Text of report for the 4699 Waiter by Samuel Hough, derived from Gorham's Costing Records in the Gorham Archives:
The Gorham (4699) Waiter
The (4699) Waiter, made as a "sample" for the Columbian World's Fair in Chicago, was completed 15 April 1893. The Waiter is
very large— 26 inches oblong and weighing 218 troy ounces two pennyweight of sterling silver, valued at $261.72. It may have been designed by William
Christmas Codman, who was employed by Gorham in November 1891 and who would have been assigned to top-priority projects such as the Columbian Exposition.
The maker of the waiter was a silversmith who required 125 hours at a labor cost of $43.75 to accomplish it. I would expect that the one
and a half hours turning time, which cost $0.45, was performed after the silversmith's work was completed.
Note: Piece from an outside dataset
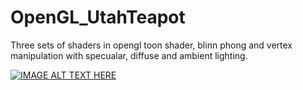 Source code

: # OpenGL_UtahTeapot
Three sets of shaders in opengl toon shader, blinn phong and vertex manipulation with specualar, diffuse and ambient lighting.

[![IMAGE ALT TEXT HERE](https://www.youtube.com/watch?v=tdKzCTCurDk/teapot.jpg)](https://www.youtube.com/watch?v=tdKzCTCurDk)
The waiter was then chased for 620 hours — over ten sixty-hour weeks. This work was obviously performed by a highly skilled
craftsman. He might have been David Wilmot (1853-1940), who had become one of Gorham's leading chasers in the early 1890s, or the chasing could have been the
work of the amazing Scot Robert Bain (1866-1946). Bain had been hired 12 December 1892, which would barely have given him time to complete this by April 15th.
Whoever did the work was clearly a master.
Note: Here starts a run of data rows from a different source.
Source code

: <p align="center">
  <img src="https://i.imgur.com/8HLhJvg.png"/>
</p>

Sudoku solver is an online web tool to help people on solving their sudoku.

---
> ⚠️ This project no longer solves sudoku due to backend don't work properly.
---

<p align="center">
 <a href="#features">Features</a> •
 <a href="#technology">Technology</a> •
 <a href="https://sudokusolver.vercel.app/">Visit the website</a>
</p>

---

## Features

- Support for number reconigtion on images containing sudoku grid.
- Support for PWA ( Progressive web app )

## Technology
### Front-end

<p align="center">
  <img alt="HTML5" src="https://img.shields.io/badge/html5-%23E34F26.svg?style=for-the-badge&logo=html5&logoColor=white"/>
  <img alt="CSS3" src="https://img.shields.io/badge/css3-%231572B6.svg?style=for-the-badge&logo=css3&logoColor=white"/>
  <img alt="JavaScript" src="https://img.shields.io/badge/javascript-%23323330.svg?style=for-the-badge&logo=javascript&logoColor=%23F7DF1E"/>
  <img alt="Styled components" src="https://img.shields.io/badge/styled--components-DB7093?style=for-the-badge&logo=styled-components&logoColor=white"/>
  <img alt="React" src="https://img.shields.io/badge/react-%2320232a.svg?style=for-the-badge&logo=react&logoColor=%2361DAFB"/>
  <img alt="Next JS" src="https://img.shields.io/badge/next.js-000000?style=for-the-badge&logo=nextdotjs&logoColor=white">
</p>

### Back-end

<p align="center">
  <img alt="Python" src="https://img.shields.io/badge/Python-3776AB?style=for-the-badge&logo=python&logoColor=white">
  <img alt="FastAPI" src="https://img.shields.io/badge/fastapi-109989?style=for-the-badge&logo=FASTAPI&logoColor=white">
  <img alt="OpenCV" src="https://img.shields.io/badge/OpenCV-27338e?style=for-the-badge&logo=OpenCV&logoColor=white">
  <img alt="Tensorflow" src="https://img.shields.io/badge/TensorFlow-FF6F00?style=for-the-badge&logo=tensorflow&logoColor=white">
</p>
After the chasing was completed the waiter was polished: stoning took three and a half hours at $0.70; five hours of bobbing cost $1.25;
and four hours (including an hour for marking) added $1.40 to the cost.
Ignoring chasing for the moment, the total for silver and labor came to $309.27. With 20%, $61.25, added for overhead and 30%, $92.78, for
profit the sum came to $463.90.
Management took a look at what had been wrought and rounded the sum to $575, adding $625 for the chasing to bring
their factory price for this hefty masterpiece to $1200.00.